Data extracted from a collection
+ + +

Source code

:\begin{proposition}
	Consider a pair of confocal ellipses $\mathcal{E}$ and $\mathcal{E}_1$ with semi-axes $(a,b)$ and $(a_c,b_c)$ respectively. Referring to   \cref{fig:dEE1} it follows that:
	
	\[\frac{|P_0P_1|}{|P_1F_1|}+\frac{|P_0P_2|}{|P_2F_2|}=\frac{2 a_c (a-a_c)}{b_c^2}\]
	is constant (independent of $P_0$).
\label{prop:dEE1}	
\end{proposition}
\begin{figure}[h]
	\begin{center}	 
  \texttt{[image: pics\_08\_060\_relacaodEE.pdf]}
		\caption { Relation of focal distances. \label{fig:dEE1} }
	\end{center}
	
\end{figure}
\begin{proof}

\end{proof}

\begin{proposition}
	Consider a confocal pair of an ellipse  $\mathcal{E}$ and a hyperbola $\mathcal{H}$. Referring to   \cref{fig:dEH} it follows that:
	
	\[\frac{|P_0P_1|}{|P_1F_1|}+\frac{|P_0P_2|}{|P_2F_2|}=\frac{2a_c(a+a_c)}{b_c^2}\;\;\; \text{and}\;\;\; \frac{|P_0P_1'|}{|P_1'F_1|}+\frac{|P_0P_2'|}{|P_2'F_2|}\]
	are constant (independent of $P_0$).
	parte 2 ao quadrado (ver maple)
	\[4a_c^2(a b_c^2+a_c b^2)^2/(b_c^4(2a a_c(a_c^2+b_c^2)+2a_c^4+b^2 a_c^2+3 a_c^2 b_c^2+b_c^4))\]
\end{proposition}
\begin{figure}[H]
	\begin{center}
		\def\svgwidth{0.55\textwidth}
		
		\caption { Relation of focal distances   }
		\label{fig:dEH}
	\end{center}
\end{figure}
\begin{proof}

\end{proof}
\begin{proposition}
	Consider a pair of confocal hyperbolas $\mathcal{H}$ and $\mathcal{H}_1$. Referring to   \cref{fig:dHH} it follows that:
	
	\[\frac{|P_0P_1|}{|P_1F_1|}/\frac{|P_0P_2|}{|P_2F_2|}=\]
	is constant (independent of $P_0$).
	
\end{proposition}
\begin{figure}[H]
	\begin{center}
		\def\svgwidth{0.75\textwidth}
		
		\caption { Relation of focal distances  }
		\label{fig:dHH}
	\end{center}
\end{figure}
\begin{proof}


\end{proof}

+ + +

_What to work on_.
Could the data above be returned exactly as it stands?

_Result of this task_.
Source code

:\begin{proposition}
	Consider a pair of confocal ellipses $\mathcal{E}$ and $\mathcal{E}_1$ with semi-axes $(a,b)$ and $(a_c,b_c)$ respectively. Referring to   \cref{fig:dEE1} it follows that:
	
	\[\frac{|P_0P_1|}{|P_1F_1|}+\frac{|P_0P_2|}{|P_2F_2|}=\frac{2 a_c (a-a_c)}{b_c^2}\]
	is constant (independent of $P_0$).
\label{prop:dEE1}	
\end{proposition}
\begin{figure}[h]
	\begin{center}	 
  \texttt{[image: pics\_08\_060\_relacaodEE.pdf]}
		\caption { Relation of focal distances. \label{fig:dEE1} }
	\end{center}
	
\end{figure}
\begin{proof}

\end{proof}

\begin{proposition}
	Consider a confocal pair of an ellipse  $\mathcal{E}$ and a hyperbola $\mathcal{H}$. Referring to   \cref{fig:dEH} it follows that:
	
	\[\frac{|P_0P_1|}{|P_1F_1|}+\frac{|P_0P_2|}{|P_2F_2|}=\frac{2a_c(a+a_c)}{b_c^2}\;\;\; \text{and}\;\;\; \frac{|P_0P_1'|}{|P_1'F_1|}+\frac{|P_0P_2'|}{|P_2'F_2|}\]
	are constant (independent of $P_0$).
	parte 2 ao quadrado (ver maple)
	\[4a_c^2(a b_c^2+a_c b^2)^2/(b_c^4(2a a_c(a_c^2+b_c^2)+2a_c^4+b^2 a_c^2+3 a_c^2 b_c^2+b_c^4))\]
\end{proposition}
\begin{figure}[H]
	\begin{center}
		\def\svgwidth{0.55\textwidth}
		
		\caption { Relation of focal distances   }
		\label{fig:dEH}
	\end{center}
\end{figure}
\begin{proof}

\end{proof}
\begin{proposition}
	Consider a pair of confocal hyperbolas $\mathcal{H}$ and $\mathcal{H}_1$. Referring to   \cref{fig:dHH} it follows that:
	
	\[\frac{|P_0P_1|}{|P_1F_1|}/\frac{|P_0P_2|}{|P_2F_2|}=\]
	is constant (independent of $P_0$).
	
\end{proposition}
\begin{figure}[H]
	\begin{center}
		\def\svgwidth{0.75\textwidth}
		
		\caption { Relation of focal distances  }
		\label{fig:dHH}
	\end{center}
\end{figure}
\begin{proof}


\end{proof}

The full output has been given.